Upon receipt, each specimen underwent direct Gram stain and cytological assessment. Specimens were inoculated onto standard aerobic culture media (blood agar, MacConkey agar, chocolate agar) and Sabouraud dextrose agar for yeast. Anaerobic culture was performed selectively when clinically indicated (eg, suspected secondary peritonitis), consistent with institutional workflow, as anaerobic organisms require specialized transport and processing not routinely applied to all sterile fluids.2 Cultures were incubated for up to 72 hours aerobically or under CO2 as needed.
Because anaerobic culture was performed selectively rather than routinely, the dataset incompletely reflects the true burden of anaerobic pathogens—particularly in secondary peritonitis and late-stage empyema, where anaerobes such as Bacteroides fragilis, Prevotella, and anaerobic streptococci play major roles.19 The resulting pathogen distribution therefore primarily reflects aerobic and facultative organisms.
Microbiological Processing and Identification
Samples were collected in sterile containers and processed according to standard microbiological procedures. Where required, specimens were centrifuged prior to inoculation. Organism identification was performed using [VITEK/MALDI-TOF], and in cases of discordant results, confirmatory testing was performed using standard laboratory protocols.
Matrix-assisted laser desorption ionization–time of flight mass spectrometry (MALDI-TOF MS; Bruker Biotyper) was introduced in 2021 and used for confirmatory identification thereafter. These platforms are validated and widely used for rapid, accurate microbial identification in clinical laboratories.3,4 Identification databases were updated periodically per manufacturer recommendations.
Polymicrobial cultures were reported when ≥2 clinically significant organisms grew from the same specimen, and each organism was counted separately. Organisms judged to be contaminants based on laboratory and clinical parameters (eg, coagulase-negative staphylococci without supporting clinical evidence) were excluded. Aeromonas species were excluded during data curation due to known environmental contamination concerns.
Antimicrobial Susceptibility Testing (AST)
AST was performed using the VITEK® 2 automated system supplemented by manual disk diffusion or gradient diffusion (Etest) where required. Interpretations followed Clinical and Laboratory Standards Institute (CLSI) guidelines applicable to the year in which the isolate was processed.15 Selective antimicrobial susceptibility testing was applied based on organism type and clinical relevance. For colistin, susceptibility testing was performed using broth microdilution in accordance with CLSI recommendations. Due to the retrospective design, detailed clinical variables (eg, underlying conditions, infection source classification, and outcomes) were not consistently available.
We acknowledge that using contemporaneous breakpoints introduces a potential confounder, as breakpoint definitions (eg, for carbapenems and cephalosporins) evolved during the study period. This may influence temporal trend analysis, as changing interpretive thresholds can artificially elevate or reduce resistance rates independent of true MIC drift.
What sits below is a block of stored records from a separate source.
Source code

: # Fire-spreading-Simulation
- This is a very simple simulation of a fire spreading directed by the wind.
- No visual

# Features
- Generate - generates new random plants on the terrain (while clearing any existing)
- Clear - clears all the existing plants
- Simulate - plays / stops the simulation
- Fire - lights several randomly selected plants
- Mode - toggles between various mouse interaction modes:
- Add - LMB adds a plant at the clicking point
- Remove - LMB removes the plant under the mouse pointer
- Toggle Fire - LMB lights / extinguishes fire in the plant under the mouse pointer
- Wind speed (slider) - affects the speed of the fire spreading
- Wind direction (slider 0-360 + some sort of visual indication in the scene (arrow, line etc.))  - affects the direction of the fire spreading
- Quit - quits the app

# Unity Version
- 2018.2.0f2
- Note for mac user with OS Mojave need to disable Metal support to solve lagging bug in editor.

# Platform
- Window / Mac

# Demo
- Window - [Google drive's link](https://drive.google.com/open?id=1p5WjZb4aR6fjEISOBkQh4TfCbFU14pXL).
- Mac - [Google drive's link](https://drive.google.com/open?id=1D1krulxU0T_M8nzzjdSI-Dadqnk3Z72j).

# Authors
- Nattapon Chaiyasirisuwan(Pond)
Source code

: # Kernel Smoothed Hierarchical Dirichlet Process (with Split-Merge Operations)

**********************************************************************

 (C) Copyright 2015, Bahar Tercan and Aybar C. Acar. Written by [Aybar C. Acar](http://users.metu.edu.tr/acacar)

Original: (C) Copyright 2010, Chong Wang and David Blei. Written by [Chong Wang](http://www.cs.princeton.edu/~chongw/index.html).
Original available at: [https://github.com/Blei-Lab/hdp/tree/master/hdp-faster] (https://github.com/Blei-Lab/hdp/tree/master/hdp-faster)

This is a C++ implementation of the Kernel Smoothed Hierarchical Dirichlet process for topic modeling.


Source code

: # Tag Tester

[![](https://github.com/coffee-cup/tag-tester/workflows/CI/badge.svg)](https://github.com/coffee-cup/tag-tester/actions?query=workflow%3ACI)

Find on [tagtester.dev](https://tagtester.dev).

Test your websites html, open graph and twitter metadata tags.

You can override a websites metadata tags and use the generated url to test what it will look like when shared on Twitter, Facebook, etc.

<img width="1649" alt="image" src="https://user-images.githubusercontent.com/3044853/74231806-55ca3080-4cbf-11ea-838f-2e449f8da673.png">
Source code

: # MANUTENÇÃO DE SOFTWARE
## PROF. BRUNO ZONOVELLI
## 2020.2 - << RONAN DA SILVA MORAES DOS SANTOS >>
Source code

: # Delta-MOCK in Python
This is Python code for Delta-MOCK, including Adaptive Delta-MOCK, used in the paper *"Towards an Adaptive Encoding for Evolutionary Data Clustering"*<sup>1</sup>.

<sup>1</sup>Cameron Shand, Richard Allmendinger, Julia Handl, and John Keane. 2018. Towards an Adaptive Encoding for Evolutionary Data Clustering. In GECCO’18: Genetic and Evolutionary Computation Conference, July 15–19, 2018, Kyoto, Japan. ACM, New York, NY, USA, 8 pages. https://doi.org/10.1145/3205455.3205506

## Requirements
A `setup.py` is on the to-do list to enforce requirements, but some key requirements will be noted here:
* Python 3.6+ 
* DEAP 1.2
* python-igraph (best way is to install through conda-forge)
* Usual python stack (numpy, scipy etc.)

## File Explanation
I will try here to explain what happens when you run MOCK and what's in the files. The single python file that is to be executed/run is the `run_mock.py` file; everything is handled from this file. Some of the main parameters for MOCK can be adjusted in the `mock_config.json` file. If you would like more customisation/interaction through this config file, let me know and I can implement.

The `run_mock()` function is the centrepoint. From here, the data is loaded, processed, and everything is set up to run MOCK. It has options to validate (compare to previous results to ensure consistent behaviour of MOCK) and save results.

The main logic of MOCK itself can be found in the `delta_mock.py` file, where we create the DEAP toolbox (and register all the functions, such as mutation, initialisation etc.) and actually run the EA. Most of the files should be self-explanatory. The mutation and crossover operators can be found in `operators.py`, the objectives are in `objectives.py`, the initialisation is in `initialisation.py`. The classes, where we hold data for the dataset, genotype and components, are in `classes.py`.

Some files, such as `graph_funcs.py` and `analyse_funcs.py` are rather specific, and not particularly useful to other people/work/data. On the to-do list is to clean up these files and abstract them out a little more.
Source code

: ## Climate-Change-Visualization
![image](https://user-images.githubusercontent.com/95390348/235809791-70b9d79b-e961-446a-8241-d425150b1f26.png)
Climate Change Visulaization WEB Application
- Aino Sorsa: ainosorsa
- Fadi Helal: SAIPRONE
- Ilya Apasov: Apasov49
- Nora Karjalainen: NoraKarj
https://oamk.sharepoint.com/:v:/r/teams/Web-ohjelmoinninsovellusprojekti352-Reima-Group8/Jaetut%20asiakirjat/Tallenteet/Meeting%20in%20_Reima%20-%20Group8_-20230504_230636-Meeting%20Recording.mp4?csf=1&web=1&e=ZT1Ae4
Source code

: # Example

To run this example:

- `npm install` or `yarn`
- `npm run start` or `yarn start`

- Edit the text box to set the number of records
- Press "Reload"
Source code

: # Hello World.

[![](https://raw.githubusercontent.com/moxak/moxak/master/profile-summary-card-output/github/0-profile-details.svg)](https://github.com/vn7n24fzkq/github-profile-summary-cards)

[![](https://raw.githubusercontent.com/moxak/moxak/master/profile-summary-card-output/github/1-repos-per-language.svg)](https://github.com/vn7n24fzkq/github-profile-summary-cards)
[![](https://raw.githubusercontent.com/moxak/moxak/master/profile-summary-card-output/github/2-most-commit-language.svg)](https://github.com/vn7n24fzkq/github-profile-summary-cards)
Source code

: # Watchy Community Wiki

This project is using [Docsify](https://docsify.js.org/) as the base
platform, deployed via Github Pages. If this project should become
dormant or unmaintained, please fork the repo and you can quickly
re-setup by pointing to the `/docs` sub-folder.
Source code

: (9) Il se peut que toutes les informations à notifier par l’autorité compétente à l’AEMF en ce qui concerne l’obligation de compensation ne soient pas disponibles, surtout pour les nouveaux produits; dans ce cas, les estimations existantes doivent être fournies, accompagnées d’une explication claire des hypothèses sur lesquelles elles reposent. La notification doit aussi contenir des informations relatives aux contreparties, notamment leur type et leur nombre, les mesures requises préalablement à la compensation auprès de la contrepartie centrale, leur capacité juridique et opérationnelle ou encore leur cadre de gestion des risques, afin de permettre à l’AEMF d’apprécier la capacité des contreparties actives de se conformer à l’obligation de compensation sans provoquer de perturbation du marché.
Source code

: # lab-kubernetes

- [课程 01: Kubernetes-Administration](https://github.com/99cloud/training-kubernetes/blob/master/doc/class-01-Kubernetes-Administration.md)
Historical MIC data were not available to retrospectively harmonize all isolates to 2024 standards, representing a significant methodological limitation. However, this approach preserves the clinical categorization reported to treating teams at the time of infection.
Because CLSI breakpoints for cephalosporins, carbapenems, and other key agents changed over the study period, classification of susceptibility is influenced not only by biological shifts but also by evolving interpretive standards. Historical MIC values were unavailable for retrospective harmonization to 2024 criteria. This constitutes a major threat to validity for resistance trend analysis, and some observed changes may partially reflect breakpoint evolution rather than true microbiological improvement.
Intermediate results were classified as non-susceptible for analytic purposes, in line with established AMR reporting conventions. ESBL production was confirmed using CLSI-recommended phenotypic methods (cefotaxime/ceftazidime with and without clavulanate).5 Carbapenem-resistant Enterobacterales (CRE) were defined as Enterobacterales exhibiting non-susceptibility to imipenem, meropenem, and/or ertapenem. Methicillin-resistant Staphylococcus aureus (MRSA) was identified using cefoxitin screening and/or mecA detection where available.
Susceptible-Dose-Dependent (SDD) and Intermediate categories were grouped with Resistant isolates as “non-susceptible” for epidemiologic analysis. While analytically appropriate for surveillance, these categories differ clinically in dosing and therapeutic implications, and the aggregation may slightly alter resistance proportions for agents such as cefepime and piperacillin-tazobactam.
Colistin susceptibility testing was performed using broth microdilution, the only CLSI-endorsed method for determining colistin MICs.7 Disk diffusion and automated system colistin results were not used for interpretation.
Fungal Susceptibility Testing
Yeast isolates underwent antifungal susceptibility testing using CLSI M27 broth microdilution methodology.8 Antifungals tested included fluconazole, voriconazole, micafungin, caspofungin, and flucytosine. Clinical breakpoints and epidemiologic cut-off values (ECVs) were applied based on CLSI M59/M60 guidelines.9
Data Management and Exclusion Criteria
Data were extracted from the laboratory information system and cross-verified manually. To avoid over-representation, only the first unique isolate per organism per patient per clinical episode was included. Repeat isolates with identical organism identification and resistance profiles were excluded as duplicates; however, isolates with new species or new susceptibility patterns were included. Polymicrobial cultures were counted as separate isolates.
Recurrent episodes in the same patient (eg, repeated PD-associated peritonitis) were counted as new events only when the organism or resistance phenotype differed. This approach minimizes overrepresentation of persistent colonization while allowing inclusion of clinically distinct infections.
Exclusions included contaminants, duplicate isolates, environmental organisms (eg, Aeromonas), and samples lacking complete AST profiles. Missing data were handled by listwise deletion.
All data reprocessing and coding were performed using Microsoft Excel 2021.
Statistical Analysis
Statistical analyses were conducted using IBM SPSS Statistics version 26.0 (IBM Corp., Armonk, NY, USA). Descriptive statistics summarized demographic and microbiological characteristics. Continuous variables were presented as means ± standard deviation (SD) and compared using independent t-tests or analysis of variance (ANOVA). Categorical variables were compared using Chi-square or Fisher’s exact tests.
Temporal trends in antimicrobial non-susceptibility were evaluated using binary logistic regression, with year as a continuous predictor. Regression outputs included coefficients (B), standard errors (SE), Wald χ2 values, p-values, odds ratios (OR), and 95% confidence intervals (CI). No multivariable adjustment was applied, consistent with ecological AMR trend analyses.10 Multiple-comparison corrections were not applied, as the objective was exploratory AMR surveillance rather than hypothesis testing.
Logistic regression analyses were unadjusted due to the absence of complete covariate data. Therefore, findings should be interpreted as descriptive trends rather than causal associations.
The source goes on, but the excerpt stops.